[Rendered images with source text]
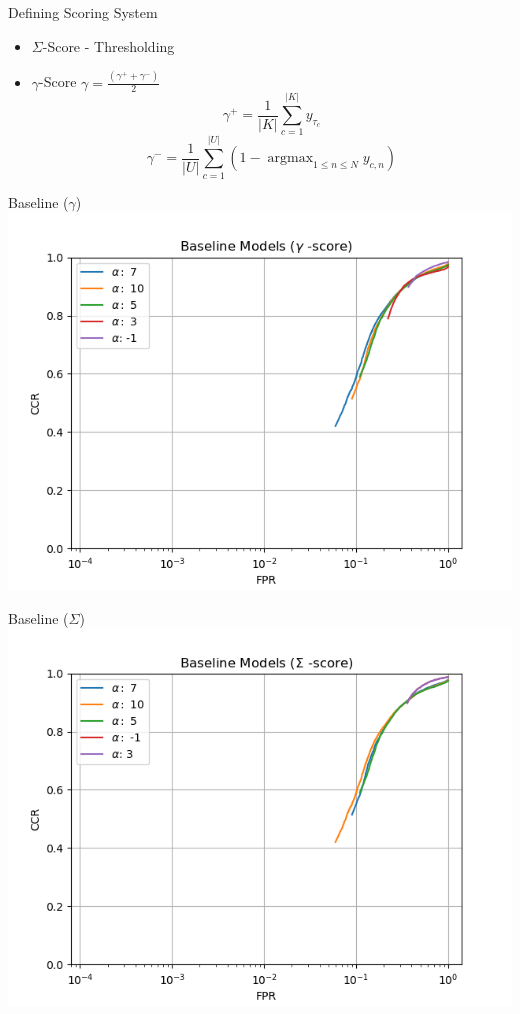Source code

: \begin{frame}{Defining Scoring System}
	\begin{itemize}
		\item $\Sigma$-Score - Thresholding
		\item $\gamma$-Score $ \gamma = \frac{(\gamma^+ + \gamma^-)}{2}$
		      \begin{equation}
			      \gamma^+ = \frac{1}{|K|} \sum_{c=1}^{|K|} y_{\tau_c}
		      \end{equation}
		      \begin{equation}
			      \gamma^- = \frac{1}{|U|} \sum_{c=1}^{|U|} \left ( 1 - \operatorname{argmax}_{1 \leq n \leq N} y_{c,n} \right)
		      \end{equation}
	\end{itemize}
\end{frame}

\begin{frame}{Baseline ($\gamma$)}
	\includegraphics[width=\textwidth]{figures/base_gamma.png}
\end{frame}

\begin{frame}{Baseline ($\Sigma$)}
	\includegraphics[width=\textwidth]{figures/base_sigma.png}
\end{frame}

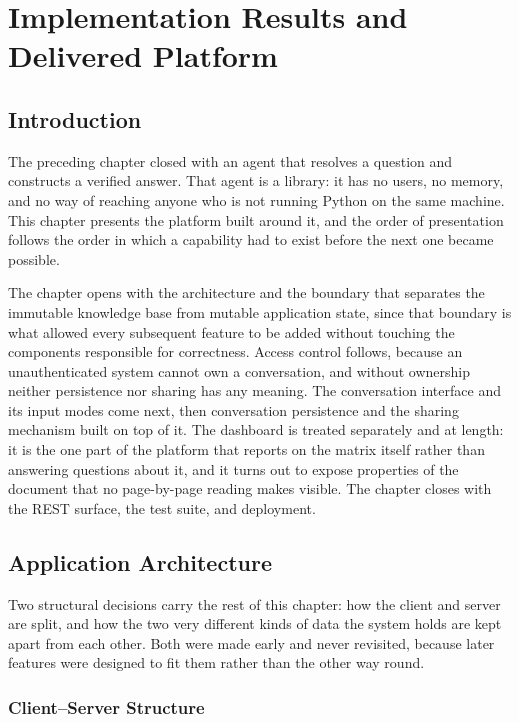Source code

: \chapter{Implementation Results and Delivered Platform}
\label{ch:platform}
\minitoc

\section*{Introduction}

The preceding chapter closed with an agent that resolves a question and constructs a
verified answer. That agent is a library: it has no users, no memory, and no way of
reaching anyone who is not running Python on the same machine. This chapter presents the
platform built around it, and the order of presentation follows the order in which a
capability had to exist before the next one became possible.

The chapter opens with the architecture and the boundary that separates the immutable
knowledge base from mutable application state, since that boundary is what allowed every
subsequent feature to be added without touching the components responsible for
correctness. Access control follows, because an unauthenticated system cannot own a
conversation, and without ownership neither persistence nor sharing has any meaning. The
conversation interface and its input modes come next, then conversation persistence and
the sharing mechanism built on top of it. The dashboard is treated separately and at
length: it is the one part of the platform that reports on the matrix itself rather than
answering questions about it, and it turns out to expose properties of the document that
no page-by-page reading makes visible. The chapter closes with the REST surface, the test
suite, and deployment.

\section{Application Architecture}

Two structural decisions carry the rest of this chapter: how the client and server are
split, and how the two very different kinds of data the system holds are kept apart from
each other. Both were made early and never revisited, because later features were designed
to fit them rather than the other way round.

\subsection{Client--Server Structure}


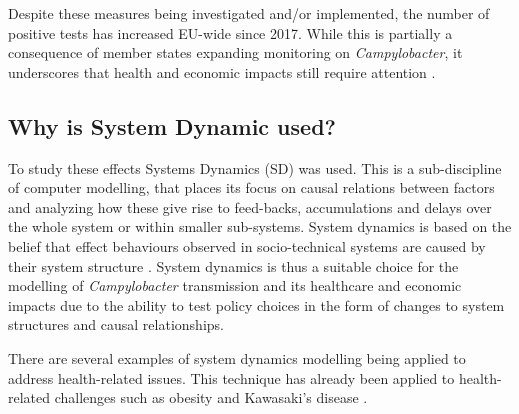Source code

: Despite these measures being investigated and/or implemented, the number of positive tests has increased EU-wide since 2017. While this is partially a consequence of member states expanding monitoring on \textit{Campylobacter}, it underscores that health and economic impacts still require attention \parencite{nastasijevic_european_2020}.

\subsection*{Why is System Dynamic used?}

To study these effects Systems Dynamics (SD) was used. This is a sub-discipline of computer modelling, that places its focus on causal relations between factors and analyzing how these give rise to feed-backs, accumulations and delays over the whole system or within smaller sub-systems. System dynamics is based on the belief that effect behaviours observed in socio-technical systems are caused by their system structure \parencite{pruyt_triple_2013}. System dynamics is thus a suitable choice for the modelling of \textit{Campylobacter} transmission and its healthcare and economic impacts due to the ability to test policy choices in the form of changes to system structures and causal relationships.

There are several examples of system dynamics modelling being applied to address health-related issues. This technique has already been applied to health-related challenges such as obesity \parencite{chen_obesity_2018} and Kawasaki's disease \parencite{huang_epidemiology_2013}. 


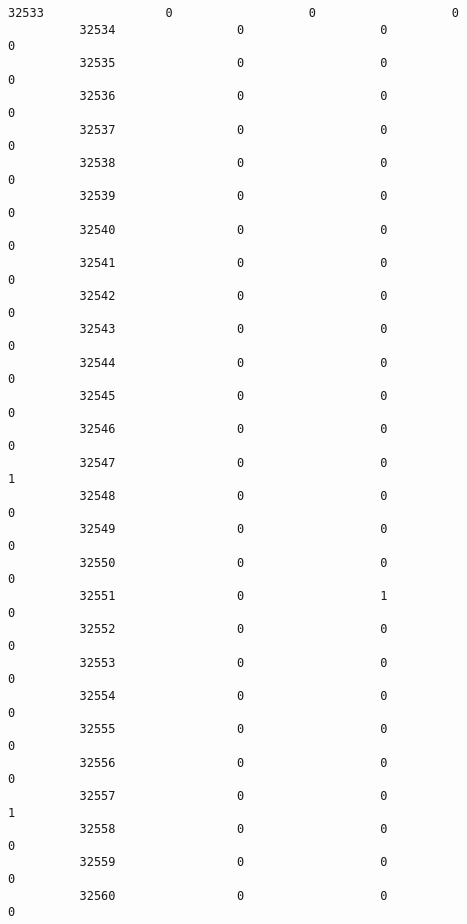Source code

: \documentclass[11pt]{article}
\begin{document}
\begin{Verbatim}[commandchars=\\\{\}]
          32533                 0                   0                   0   
          32534                 0                   0                   0   
          32535                 0                   0                   0   
          32536                 0                   0                   0   
          32537                 0                   0                   0   
          32538                 0                   0                   0   
          32539                 0                   0                   0   
          32540                 0                   0                   0   
          32541                 0                   0                   0   
          32542                 0                   0                   0   
          32543                 0                   0                   0   
          32544                 0                   0                   0   
          32545                 0                   0                   0   
          32546                 0                   0                   0   
          32547                 0                   0                   1   
          32548                 0                   0                   0   
          32549                 0                   0                   0   
          32550                 0                   0                   0   
          32551                 0                   1                   0   
          32552                 0                   0                   0   
          32553                 0                   0                   0   
          32554                 0                   0                   0   
          32555                 0                   0                   0   
          32556                 0                   0                   0   
          32557                 0                   0                   1   
          32558                 0                   0                   0   
          32559                 0                   0                   0   
          32560                 0                   0                   0   
          

\end{Verbatim}
\end{document}
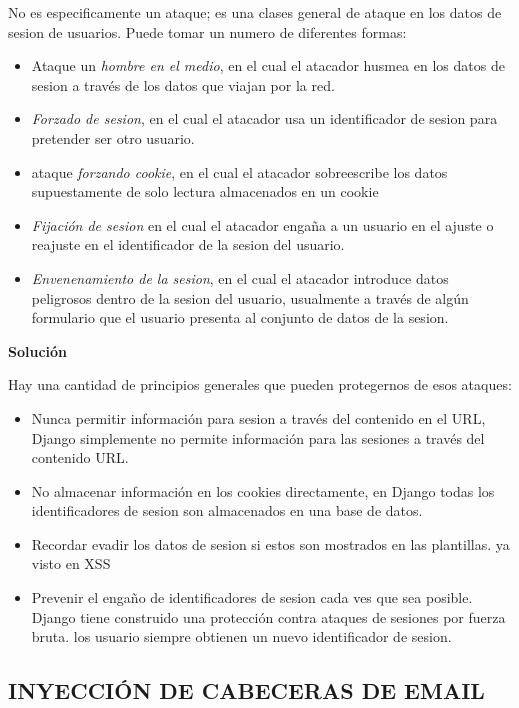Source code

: No es especificamente un ataque; es una clases general de ataque en los datos de sesion de usuarios. Puede tomar un numero de diferentes formas:

\begin{itemize}
 \item Ataque un \textit{hombre en el medio}, en el cual el atacador husmea en los datos de sesion a través de los datos que viajan por la red.
 \item \textit{Forzado de sesion}, en el cual el atacador usa un identificador de sesion para pretender ser otro usuario.
 \item ataque \textit{forzando cookie}, en el cual el atacador sobreescribe los datos supuestamente de solo lectura almacenados en un cookie
 \item \textit{Fijación de sesion} en el cual el atacador engaña a un usuario en el ajuste o reajuste en el identificador de la sesion del usuario.
 \item \textit{Envenenamiento de la sesion}, en el cual el atacador introduce datos peligrosos dentro de la sesion del usuario, usualmente a través de algún formulario que el usuario presenta al conjunto de datos de la sesion.
\end{itemize}

\textbf{Solución}

Hay una cantidad de principios generales que pueden protegernos de esos ataques:

\begin{itemize}
 \item Nunca permitir información para sesion a través del contenido en el URL, Django simplemente no permite información para las sesiones a través del contenido URL.
 \item No almacenar información en los cookies directamente, en Django todas los identificadores de sesion son almacenados en una base de datos.
 \item Recordar evadir los datos de sesion si estos son mostrados en las plantillas. ya visto en XSS
 \item Prevenir el engaño de identificadores de sesion cada ves que sea posible. Django tiene construido una protección contra ataques de sesiones por fuerza bruta. los usuario siempre obtienen un nuevo identificador de sesion. 
\end{itemize}

\subsection{INYECCIÓN DE CABECERAS DE EMAIL}

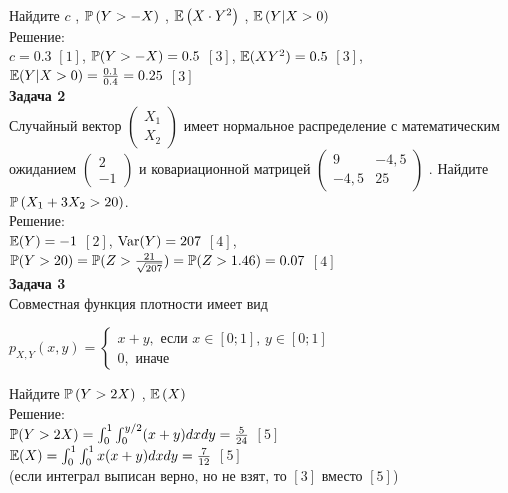 \documentclass[12pt, a4paper]{article}\usepackage[]{graphicx}\usepackage[]{color}
\begin{document}
	Найдите  $c$ ,  $\P\left(Y>-X\right)$ ,  $\E\left(X\cdot Y^{2}
	\right)$ ,  $\E\left(Y|X>0\right)$ \\
	Решение: \\
	$c=0.3$ $[1]$, $\P(Y>-X)=0.5$ $[3]$, $\E(XY^{2})=0.5$ $[3]$,
	$\E(Y|X>0)=\frac{0.1}{0.4}=0.25$ $[3]$ \\

	\textbf{Задача 2} \\ %
	Случайный вектор  $\left(\begin{array}{c}
	{X_{1} } \\ {X_{2} }
	\end{array}\right)$  имеет нормальное распределение с
	математическим ожиданием  $\left(\begin{array}{c} {2} \\ {-1}
	\end{array}\right)$  и ковариационной матрицей
	$\left(\begin{array}{cc} {9} & {-4,5} \\ {-4,5} & {25}
	\end{array}\right)$ . Найдите  $\P\left(X_{1} +3X_{2} >20\right)$.
	\\
	Решение: \\
	$\E(Y)=-1$ $[2]$, $\Var(Y)=207$ $[4]$,
	$\P(Y>20)=\P(Z>\frac{21}{\sqrt{207}})=\P(Z>1.46)=0.07$ $[4]$ \\

	\textbf{Задача 3} \\ %
	Совместная функция плотности имеет вид

	$p_{X,Y} \left(x,y\right)=\left\{\begin{array}{l} {x+y,
		\text{ если } x\in \left[0;1\right],\, y\in \left[0;1\right]} \\
	{0,\text{ иначе} } \end{array}\right. $

	Найдите  $\P\left(Y>2X\right)$ ,  $\E\left(X\right)$ \\
	Решение: \\
	$\P(Y>2X)=\int_{0}^{1}\int_{0}^{y/2}(x+y)dxdy=\frac{5}{24}$ $[5]$\\
	$\E(X)=\int_{0}^{1}\int_{0}^{1}x(x+y)dxdy=\frac{7}{12}$ $[5]$\\
	(если интеграл выписан верно, но не взят, то $[3]$ вместо $[5]$)
	\\
\end{document}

:: WHAT TO DO ::
Please restate the lines above exactly, starting at the first line of the data and stopping at the line containing "verified answer. That", which is included. Omit pictures.

:: RESPONSE TO THE EXERCISE ::
Source code

: \begin{frame}{Defining Scoring System}
	\begin{itemize}
		\item $\Sigma$-Score - Thresholding
		\item $\gamma$-Score $ \gamma = \frac{(\gamma^+ + \gamma^-)}{2}$
		      \begin{equation}
			      \gamma^+ = \frac{1}{|K|} \sum_{c=1}^{|K|} y_{\tau_c}
		      \end{equation}
		      \begin{equation}
			      \gamma^- = \frac{1}{|U|} \sum_{c=1}^{|U|} \left ( 1 - \operatorname{argmax}_{1 \leq n \leq N} y_{c,n} \right)
		      \end{equation}
	\end{itemize}
\end{frame}

\begin{frame}{Baseline ($\gamma$)}
	\includegraphics[width=\textwidth]{figures/base_gamma.png}
\end{frame}

\begin{frame}{Baseline ($\Sigma$)}
	\includegraphics[width=\textwidth]{figures/base_sigma.png}
\end{frame}

Source code

: \chapter{Implementation Results and Delivered Platform}
\label{ch:platform}
\minitoc

\section*{Introduction}

The preceding chapter closed with an agent that resolves a question and constructs a
verified answer. That agent is a library: it has no users, no memory, and no way of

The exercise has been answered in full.